Traditional scaling in both memory (flash and DRAM) and logic (transistors) consisted of reducing the feature sizes, hence increasing density and ultimately the capacity of a chip. 3D NAND scaling, on the other hand, started on a more relaxed process node, but scaling up in the z-dimension. Initially at 24 and 32 layers, present state of the art 3D NAND technology is moving to 96 layers and beyond.
However, increasing the number of layers is not a free lunch. While the relaxed node has reduced the importance of lithography in NAND, other steps such as etching have become more crucial and are increasing the cycle time of a wafer as the number of layers increases. With some companies opting to divide the manufacturing process in multiple stacks (for example two stacks of 32 layers each), this furthers increases the cycle time.

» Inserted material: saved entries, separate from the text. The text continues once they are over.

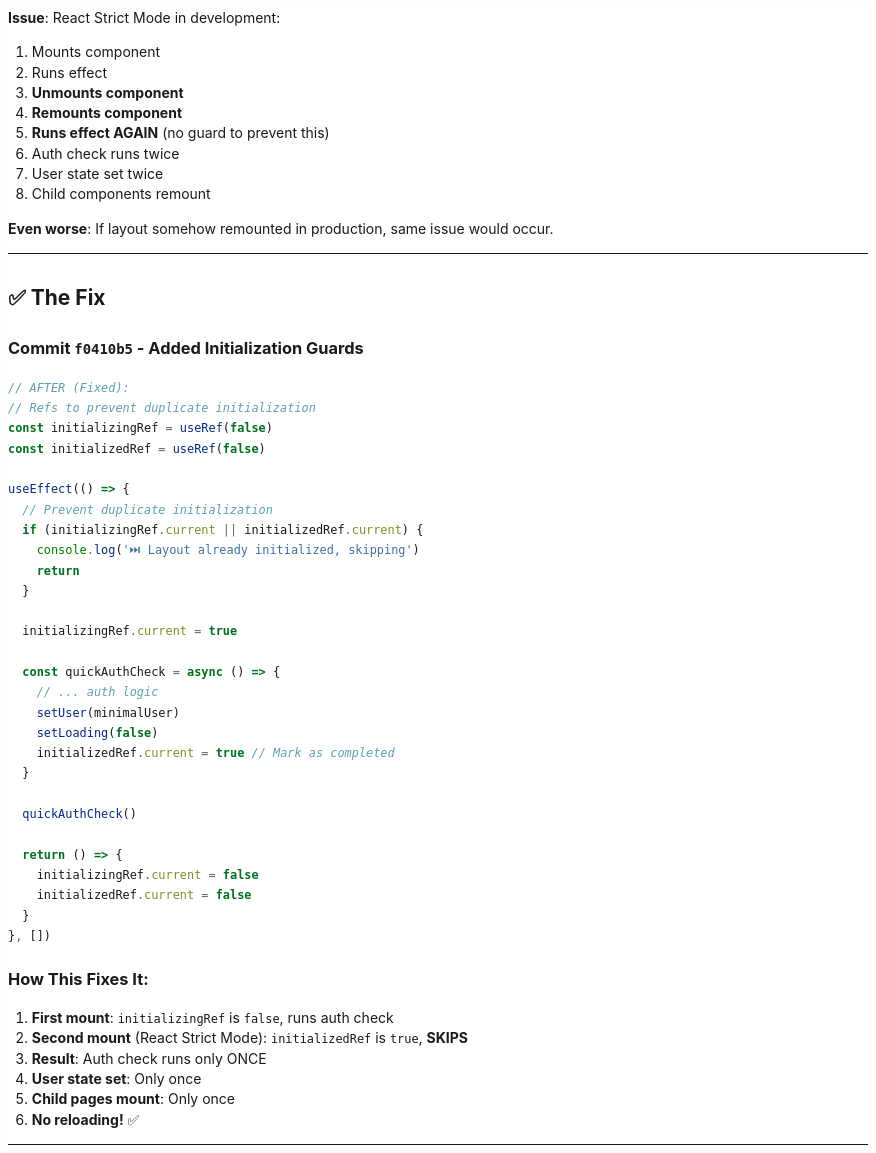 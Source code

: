 **Issue**: React Strict Mode in development:
1. Mounts component
2. Runs effect
3. **Unmounts component**
4. **Remounts component**
5. **Runs effect AGAIN** (no guard to prevent this)
6. Auth check runs twice
7. User state set twice
8. Child components remount

**Even worse**: If layout somehow remounted in production, same issue would occur.

---

## ✅ The Fix

### Commit `f0410b5` - Added Initialization Guards

```typescript
// AFTER (Fixed):
// Refs to prevent duplicate initialization
const initializingRef = useRef(false)
const initializedRef = useRef(false)

useEffect(() => {
  // Prevent duplicate initialization
  if (initializingRef.current || initializedRef.current) {
    console.log('⏭️ Layout already initialized, skipping')
    return
  }
  
  initializingRef.current = true
  
  const quickAuthCheck = async () => {
    // ... auth logic
    setUser(minimalUser)
    setLoading(false)
    initializedRef.current = true // Mark as completed
  }
  
  quickAuthCheck()

  return () => {
    initializingRef.current = false
    initializedRef.current = false
  }
}, [])
```

### How This Fixes It:

1. **First mount**: `initializingRef` is `false`, runs auth check
2. **Second mount** (React Strict Mode): `initializedRef` is `true`, **SKIPS**
3. **Result**: Auth check runs only ONCE
4. **User state set**: Only once
5. **Child pages mount**: Only once
6. **No reloading!** ✅

---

So in order to maintain the wafer output after moving to more advanced processes, the number of manufacturing equipment machines has to be increased, which evidently requires extra cleanroom space. Micron says that the new expansion enables the company to transition to more advanced nodes, such as its upcoming 96-layer process, and expects the first output in the second half of the year. No financial metrics about the expansion were provided.
Micron and Intel, which collaborated through the IM Flash Technologies (IMFT), are in the midst of a split. The companies announced in early 2018 that they would cease co-development of 3D NAND after their third (96L) generation. The companies’ 3D NAND is currently based on the same floating gate technology that was common in 2D NAND, with Toshiba and Samsung using the other option, called charge trapping. Micron has disclosed that it would switch to charge trapping for its fourth generation.